Simple sitemap generator with Python 3
This is simple and easy sitemap generator written in python which can help you easily create sitemap of your website for SEO and other purposes.
Simply you can run with this command and program will create sitemap.xml with links from url option
python sitemap.py --url="https://www.finstead.com"
If you want the search to include all subdomains like docs.finstead.com
python sitemap.py --url="https://www.finstead.com" --domain="finstead.com"
If you want custom path for sitemap file you can add --output
option like below
python sitemap.py --url="https://www.finstead.com" --output="/custom/path/sitemap.xml"

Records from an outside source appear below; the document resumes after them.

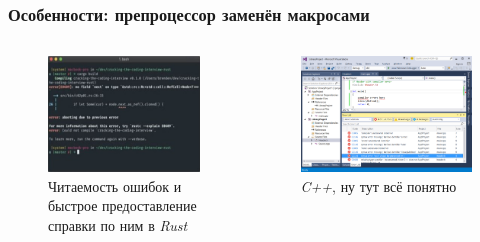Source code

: \documentclass[11pt]{beamer}
\begin{document}
\begin{frame}
\frametitle{Особенности: препроцессор заменён макросами}
\begin{columns} %
\begin{figure}
    \centering
    \includegraphics[width=1.2\linewidth]{image10.png}
    \caption{Читаемость ошибок и быстрое предоставление справки по ним в \textit{Rust}}
\end{figure}
\centering
{}
\begin{figure}
    \centering
    \includegraphics[width=1.2\linewidth,height=1.1\linewidth]{image11.png}
    \caption{\textit{C++}, ну тут всё понятно}
\end{figure}
\centering
\end{columns}
\end{frame}
\end{document}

By default program will print parsing urls in console, but if you want to run silently you can add --no-verbose
option.
python sitemap.py --url="https://www.finstead.com" --no-verbose
If you want to restrict some urls from being visited by crawler you can exclude them with regex pattern using --exclude
option. Below code will exclude png
or jpg
files
python sitemap.py --url="https://www.finstead.com" --exclude="\.jpg|\.png"
You can also use several filters to exclude
python sitemap.py --url="https://www.finstead.com" --exclude=".jpg .png"
You can run the crawler asynchronously (experimental)
python sitemap.py --url="https://www.finstead.com" --asynchronous
You can specify timeout for http requests (only in asynchronous mode)
python sitemap.py --url="https://www.finstead.com" --timeout=300
You can specify how many times it should retry urls that returned with error codes
python sitemap.py --url="https://www.finstead.com" --retry=1
You can specify the maximum numbers of simultaneous get requests the crawler can send (only in asynchronous mode)
python sitemap.py --url="https://www.finstead.com" --max-requests=100
You can specify the maximum numbers of redirections a get requests is allowed to do
python sitemap.py --url="https://www.finstead.com" --max-redirects=10
You can specify the maximum depth of path
python sitemap.py --url="https://www.finstead.com" --max-path-depth=5
from sitemap.async_crawler import Crawler
# or
# from pysitemap.crawler import Crawler
crawler = Crawler(url, exclude=exclude, domain=domain, no_verbose=True,
timeout=300, retry_times=1, max_requests=100, build_graph=True)
with open('sitemap.xml', 'w') as file:
file.write(crawler.generate_sitemap())
# You can also generate a graph (in json and gexf formats)
from sitemap import readwrite
graph = crawler.generate_graph()
# This will generate graph.gexf files in the given directory
readwrite.export_graph(readwrite.convert_graph(graph), dir_path)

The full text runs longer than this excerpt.